- [DIRECTIONS]: Please write out all of the records below exactly as they appear.

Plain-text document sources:
⟨

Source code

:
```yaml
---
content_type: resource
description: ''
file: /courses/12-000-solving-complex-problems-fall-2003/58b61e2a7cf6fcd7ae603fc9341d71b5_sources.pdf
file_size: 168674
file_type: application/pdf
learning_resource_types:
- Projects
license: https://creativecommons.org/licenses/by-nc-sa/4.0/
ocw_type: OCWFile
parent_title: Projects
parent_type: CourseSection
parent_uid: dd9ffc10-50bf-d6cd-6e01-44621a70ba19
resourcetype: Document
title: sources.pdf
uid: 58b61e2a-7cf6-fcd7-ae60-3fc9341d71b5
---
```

⟩

- [RESULT]:
Source code

:
```yaml
---
content_type: resource
description: ''
file: /courses/12-000-solving-complex-problems-fall-2003/58b61e2a7cf6fcd7ae603fc9341d71b5_sources.pdf
file_size: 168674
file_type: application/pdf
learning_resource_types:
- Projects
license: https://creativecommons.org/licenses/by-nc-sa/4.0/
ocw_type: OCWFile
parent_title: Projects
parent_type: CourseSection
parent_uid: dd9ffc10-50bf-d6cd-6e01-44621a70ba19
resourcetype: Document
title: sources.pdf
uid: 58b61e2a-7cf6-fcd7-ae60-3fc9341d71b5
---
```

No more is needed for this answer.